Foster has produced a very readable and engaging text with some interesting and relatable issues and anecdotes as illustrations to his thesis. Moreover, I agree with Lord Justice Munby when he declares this book to be of profound importance. However, the scepticism that I felt at the beginning of my reading is still present in my mind. I agree with Foster that dignity is the basis by which all other principles are founded. But I believe one of the main reasons human dignity hasn't been the over-arching principle in bioethics and law, is because of the difficulty in defining it. I'm not sure Foster provides a workable definition. I can understand and accept how he has gone about defining dignity, but, for me, this definition still lacks something. For example, what does 'human flourishing' really mean? How do we know when we are making a decision that promotes human thriving? Or is it just a case of 'we know it when we see it'?

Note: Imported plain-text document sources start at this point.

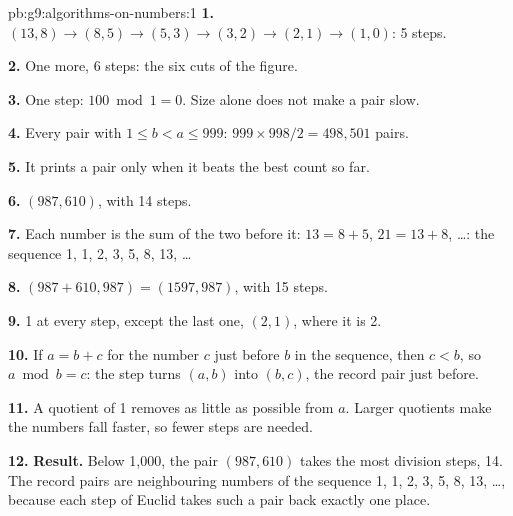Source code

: \begin{solution}{pb:g9:algorithms-on-numbers:1}
\textbf{1.} $(13, 8) \to (8, 5) \to (5, 3) \to (3, 2) \to (2, 1) \to (1, 0)$:
5 steps.

\textbf{2.} One more, 6 steps: the six cuts of the figure.

\textbf{3.} One step: $100 \bmod 1 = 0$. Size alone does not make a pair slow.

\textbf{4.} Every pair with $1 \le b < a \le 999$: $999 \times 998 / 2 =
498{,}501$ pairs.

\textbf{5.} It prints a pair only when it beats the best count so far.

\label{out:g9:algorithms-on-numbers:slowest}

\textbf{6.} $(987, 610)$, with 14 steps.

\textbf{7.} Each number is the sum of the two before it: $13 = 8 + 5$,
$21 = 13 + 8$, \ldots: the sequence 1, 1, 2, 3, 5, 8, 13, \ldots

\textbf{8.} $(987 + 610, 987) = (1597, 987)$, with 15 steps.

\textbf{9.} 1 at every step, except the last one, $(2, 1)$, where it is 2.

\textbf{10.} If $a = b + c$ for the number $c$ just before $b$ in the sequence,
then $c < b$, so $a \bmod b = c$: the step turns $(a, b)$ into $(b, c)$, the
record pair just before.

\textbf{11.} A quotient of 1 removes as little as possible from $a$. Larger
quotients make the numbers fall faster, so fewer steps are needed.

\textbf{12.} \textbf{Result.} Below 1,000, the pair $(987, 610)$ takes the most
division steps, 14. The record pairs are neighbouring numbers of the sequence
1, 1, 2, 3, 5, 8, 13, \ldots, because each step of Euclid takes such a pair
back exactly one place.
\end{solution}

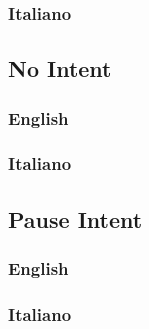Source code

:\subsubsection{Italiano}

\begin{itemize}
	
	
\end{itemize}


\subsection{No Intent}
\subsubsection{English}
\begin{itemize}
	
	
\end{itemize}

\subsubsection{Italiano}
\begin{itemize}	
	
\end{itemize}



\subsection{Pause Intent}
\subsubsection{English}
\begin{itemize}
	
	
\end{itemize}

\subsubsection{Italiano}
\begin{itemize}
	
	
\end{itemize}




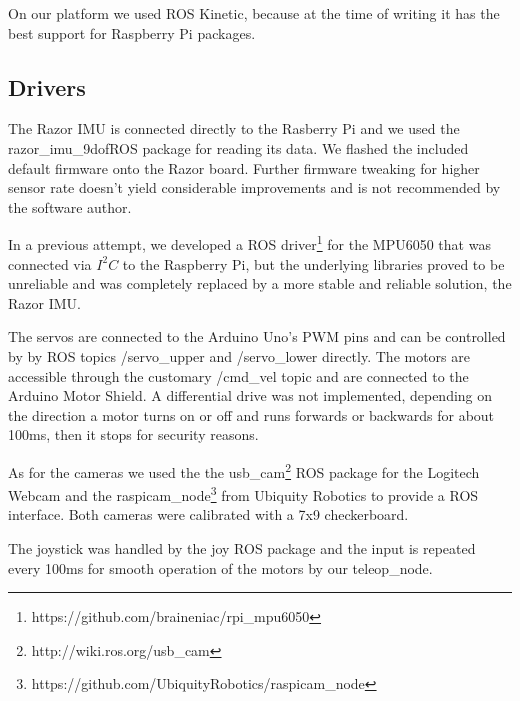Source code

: \documentclass[class=report, crop=false]{standalone}
\begin{document}
On our platform we used ROS Kinetic, because at the time of writing it has the best support for Raspberry Pi packages.

\subsection{Drivers}\label{subsec:drivers}
The Razor IMU is connected directly to the Rasberry Pi and we used the razor\_imu\_9dof\footnotemark  ROS package for reading its data. We flashed the included default firmware onto the Razor board. Further firmware tweaking for higher sensor rate doesn't yield considerable improvements and is not recommended by the software author.


In a previous attempt, we developed a ROS driver\footnote{https://github.com/braineniac/rpi\_mpu6050} for the MPU6050 that was connected via $ I^2C $ to the Raspberry Pi, but the underlying libraries proved to be unreliable and was completely replaced by a more stable and reliable solution, the Razor IMU.

The servos are connected to the Arduino Uno's PWM pins and can be controlled by by ROS topics /servo\_upper and /servo\_lower directly. The motors are accessible through the customary /cmd\_vel topic and are connected to the Arduino Motor Shield. A differential drive was not implemented, depending on the direction a motor turns on or off and runs forwards or backwards for about 100ms, then it stops for security reasons.

As for the cameras we used the the usb\_cam\footnote{http://wiki.ros.org/usb\_cam} ROS package for the Logitech Webcam and the raspicam\_node\footnote{https://github.com/UbiquityRobotics/raspicam\_node} from Ubiquity Robotics to provide a ROS interface. Both cameras were calibrated with a 7x9 checkerboard.

The joystick was handled by the joy ROS package and the input is repeated every 100ms for smooth operation of the motors by our teleop\_node.



\end{document}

Given this though, I still think it is an important book for people with an interest in this area to read, as it serves as a reminder of how significant the principle of dignity is in bioethics and law. But I don't think that Foster has persuaded me that it should be the only principle. Maybe this is because I have been indoctrinated to see autonomy as the sovereign principle? Or maybe it is because I haven't read his previous book? I am more inclined to suggest that dignity should be added to Beauchamp and Childress' four principles as the fifth. Given the overwhelming praise for this book from some prominent names in the medical law and bioethics field, I strongly advise you to read this book and make up your own mind.